Some privileged people have the chance to look towards the starry sky and observe all the amazing events that happen on the celestial ceiling and beyond. The most privileged human beings have the chance to travel through space and let their eyes see things that most of us only dream about or see in pictures.
An international team of astronomers have found the largest feature in the known universe, namely a ring of nine gamma ray bursts which measure five billion light years across. This is something extremely hard to imagine and impossible to grasp with the naked mind.
Gamma ray bursts are known to be the brightest electromagnetic happenings in the universe and they are thought to be the result of extremely explosive high mass stars which collapse into black holes.

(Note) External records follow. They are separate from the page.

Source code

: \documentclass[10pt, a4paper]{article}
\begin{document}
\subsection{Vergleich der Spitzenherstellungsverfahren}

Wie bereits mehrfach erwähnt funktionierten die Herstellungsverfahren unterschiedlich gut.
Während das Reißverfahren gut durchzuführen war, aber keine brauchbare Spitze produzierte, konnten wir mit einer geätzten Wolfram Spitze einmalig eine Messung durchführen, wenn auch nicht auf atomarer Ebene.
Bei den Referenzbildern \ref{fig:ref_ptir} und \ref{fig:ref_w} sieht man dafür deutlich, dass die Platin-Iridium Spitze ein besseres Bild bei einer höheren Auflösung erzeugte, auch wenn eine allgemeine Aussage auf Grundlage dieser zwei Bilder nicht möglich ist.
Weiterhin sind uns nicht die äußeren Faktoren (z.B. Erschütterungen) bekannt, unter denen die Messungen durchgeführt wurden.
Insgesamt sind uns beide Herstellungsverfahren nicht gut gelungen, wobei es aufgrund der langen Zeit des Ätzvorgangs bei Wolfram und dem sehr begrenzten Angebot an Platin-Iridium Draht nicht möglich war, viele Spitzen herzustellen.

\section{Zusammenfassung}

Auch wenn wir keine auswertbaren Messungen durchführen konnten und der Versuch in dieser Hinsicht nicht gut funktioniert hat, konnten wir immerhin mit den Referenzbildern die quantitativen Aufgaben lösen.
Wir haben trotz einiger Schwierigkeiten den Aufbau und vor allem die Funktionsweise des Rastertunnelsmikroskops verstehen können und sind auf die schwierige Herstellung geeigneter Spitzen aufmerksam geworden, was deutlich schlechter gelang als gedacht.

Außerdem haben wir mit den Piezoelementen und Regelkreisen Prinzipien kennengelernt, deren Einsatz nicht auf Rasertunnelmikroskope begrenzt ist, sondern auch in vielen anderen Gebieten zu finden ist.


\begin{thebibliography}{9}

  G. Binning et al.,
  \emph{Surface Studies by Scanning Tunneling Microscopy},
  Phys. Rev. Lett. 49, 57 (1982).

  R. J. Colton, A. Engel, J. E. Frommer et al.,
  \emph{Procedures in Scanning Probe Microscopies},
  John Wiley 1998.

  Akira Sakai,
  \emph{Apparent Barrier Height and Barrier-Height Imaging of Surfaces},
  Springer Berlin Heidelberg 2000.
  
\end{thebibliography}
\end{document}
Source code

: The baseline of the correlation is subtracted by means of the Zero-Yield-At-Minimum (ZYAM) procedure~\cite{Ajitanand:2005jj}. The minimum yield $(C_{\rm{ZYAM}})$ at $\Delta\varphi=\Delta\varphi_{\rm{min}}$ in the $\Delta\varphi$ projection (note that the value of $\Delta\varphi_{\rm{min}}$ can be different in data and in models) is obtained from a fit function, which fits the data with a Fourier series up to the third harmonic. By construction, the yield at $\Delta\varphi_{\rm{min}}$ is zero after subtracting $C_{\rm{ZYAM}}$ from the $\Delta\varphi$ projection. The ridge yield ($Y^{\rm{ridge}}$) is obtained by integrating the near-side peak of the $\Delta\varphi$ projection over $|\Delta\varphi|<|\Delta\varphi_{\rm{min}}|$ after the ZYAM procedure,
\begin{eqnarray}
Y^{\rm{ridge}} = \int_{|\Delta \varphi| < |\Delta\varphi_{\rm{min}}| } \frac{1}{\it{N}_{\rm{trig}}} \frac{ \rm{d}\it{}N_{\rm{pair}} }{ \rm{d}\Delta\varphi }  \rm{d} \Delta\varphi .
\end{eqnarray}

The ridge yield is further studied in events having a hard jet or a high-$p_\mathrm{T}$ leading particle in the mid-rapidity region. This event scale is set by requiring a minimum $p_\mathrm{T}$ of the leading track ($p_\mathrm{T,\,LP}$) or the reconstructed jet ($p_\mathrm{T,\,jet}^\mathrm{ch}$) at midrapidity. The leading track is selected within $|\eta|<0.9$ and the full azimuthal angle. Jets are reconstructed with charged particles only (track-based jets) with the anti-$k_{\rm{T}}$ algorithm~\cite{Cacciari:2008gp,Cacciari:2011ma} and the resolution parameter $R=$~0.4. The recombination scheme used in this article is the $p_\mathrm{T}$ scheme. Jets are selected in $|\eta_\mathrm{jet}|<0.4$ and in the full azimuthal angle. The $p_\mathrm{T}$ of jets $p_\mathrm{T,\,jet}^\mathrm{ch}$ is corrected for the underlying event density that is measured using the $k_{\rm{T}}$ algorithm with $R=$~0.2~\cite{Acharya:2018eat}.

Each of the seen gamma ray bursts represents a galaxy and with powers combined and bursts gathered together, their explosive energy reveals a massive ring of galaxies, which is the largest feature observed in the universe. According to the observations, the GRBs appear to be a similar distance away, seven billion light years from Earth. The great wonders appear in a circle which measures 36 degrees across, which translates into a feature five billion light years across.
After attentively observing the phenomena, astronomers believe the gamma ray bursts are associated, as the entire team of 9 is located at a similar distance from Earth. There is nevertheless a 1 in 20.000 probability of the GRBs to be distributed this way by chance. In fewer words, they are associated with the same structure, an entirety of events which gathers all details in a single feature, namely the largest feature in the universe. This structure, according to cosmological models, should not exist. But like all things imagined or believed to be true, it is.
Conventional theories state that the universe should have a uniform distribution of matter over its largest scales. This is the basic “Cosmological Principal”, agreed upon by NASA’s Wilkinson Microwave Anisotropy Probe and Europe’s Planck space telescope, which have both observed the entire process of distribution of the universe’s ancient cosmic microwave background. However, a growing list of discoveries in the cosmic abyss seems to contradict even the 1.2 billion light year limit.